» **PROBLEM**
Restate all data exactly. No images.

» **Rendered images with source text**

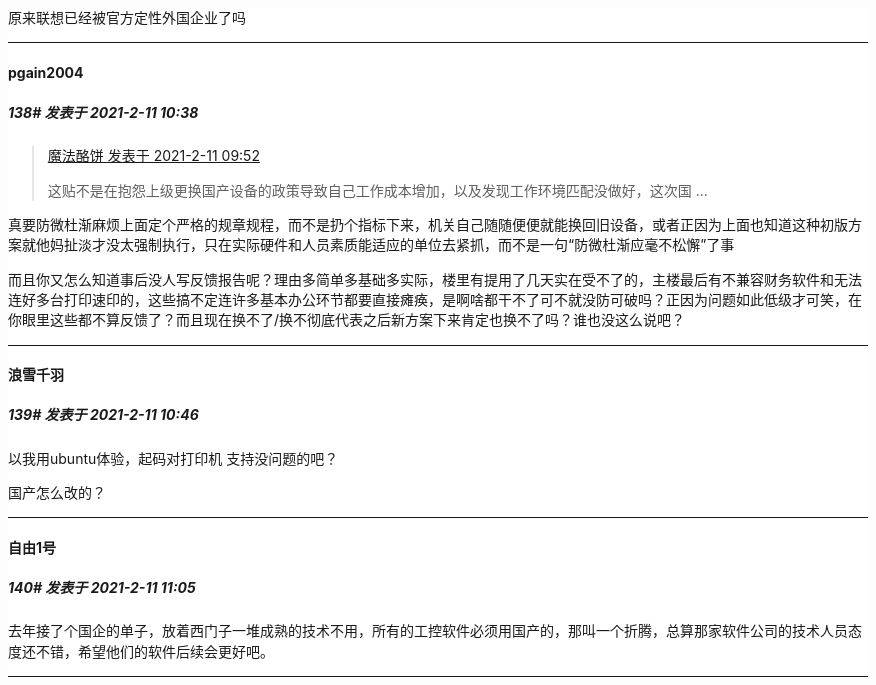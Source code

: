 


原来联想已经被官方定性外国企业了吗







*****

####  pgain2004  
##### 138#       发表于 2021-2-11 10:38



<blockquote><a href="httphttps://bbs.saraba1st.com/2b/forum.php?mod=redirect&amp;goto=findpost&amp;pid=50302949&amp;ptid=1987306" target="_blank">魔法酪饼 发表于 2021-2-11 09:52</a>

这贴不是在抱怨上级更换国产设备的政策导致自己工作成本增加，以及发现工作环境匹配没做好，这次国 ...</blockquote>
真要防微杜渐麻烦上面定个严格的规章规程，而不是扔个指标下来，机关自己随随便便就能换回旧设备，或者正因为上面也知道这种初版方案就他妈扯淡才没太强制执行，只在实际硬件和人员素质能适应的单位去紧抓，而不是一句“防微杜渐应毫不松懈”了事

而且你又怎么知道事后没人写反馈报告呢？理由多简单多基础多实际，楼里有提用了几天实在受不了的，主楼最后有不兼容财务软件和无法连好多台打印速印的，这些搞不定连许多基本办公环节都要直接瘫痪，是啊啥都干不了可不就没防可破吗？正因为问题如此低级才可笑，在你眼里这些都不算反馈了？而且现在换不了/换不彻底代表之后新方案下来肯定也换不了吗？谁也没这么说吧？







*****

####  浪雪千羽  
##### 139#       发表于 2021-2-11 10:46




以我用ubuntu体验，起码对打印机 支持没问题的吧？


国产怎么改的？







*****

####  自由1号  
##### 140#       发表于 2021-2-11 11:05




去年接了个国企的单子，放着西门子一堆成熟的技术不用，所有的工控软件必须用国产的，那叫一个折腾，总算那家软件公司的技术人员态度还不错，希望他们的软件后续会更好吧。







*****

» **WRITTEN RESPONSE**
Source code

: 


原来联想已经被官方定性外国企业了吗







*****

####  pgain2004  
##### 138#       发表于 2021-2-11 10:38



<blockquote><a href="httphttps://bbs.saraba1st.com/2b/forum.php?mod=redirect&amp;goto=findpost&amp;pid=50302949&amp;ptid=1987306" target="_blank">魔法酪饼 发表于 2021-2-11 09:52</a>

这贴不是在抱怨上级更换国产设备的政策导致自己工作成本增加，以及发现工作环境匹配没做好，这次国 ...</blockquote>
真要防微杜渐麻烦上面定个严格的规章规程，而不是扔个指标下来，机关自己随随便便就能换回旧设备，或者正因为上面也知道这种初版方案就他妈扯淡才没太强制执行，只在实际硬件和人员素质能适应的单位去紧抓，而不是一句“防微杜渐应毫不松懈”了事

而且你又怎么知道事后没人写反馈报告呢？理由多简单多基础多实际，楼里有提用了几天实在受不了的，主楼最后有不兼容财务软件和无法连好多台打印速印的，这些搞不定连许多基本办公环节都要直接瘫痪，是啊啥都干不了可不就没防可破吗？正因为问题如此低级才可笑，在你眼里这些都不算反馈了？而且现在换不了/换不彻底代表之后新方案下来肯定也换不了吗？谁也没这么说吧？







*****

####  浪雪千羽  
##### 139#       发表于 2021-2-11 10:46




以我用ubuntu体验，起码对打印机 支持没问题的吧？


国产怎么改的？







*****

####  自由1号  
##### 140#       发表于 2021-2-11 11:05




去年接了个国企的单子，放着西门子一堆成熟的技术不用，所有的工控软件必须用国产的，那叫一个折腾，总算那家软件公司的技术人员态度还不错，希望他们的软件后续会更好吧。







*****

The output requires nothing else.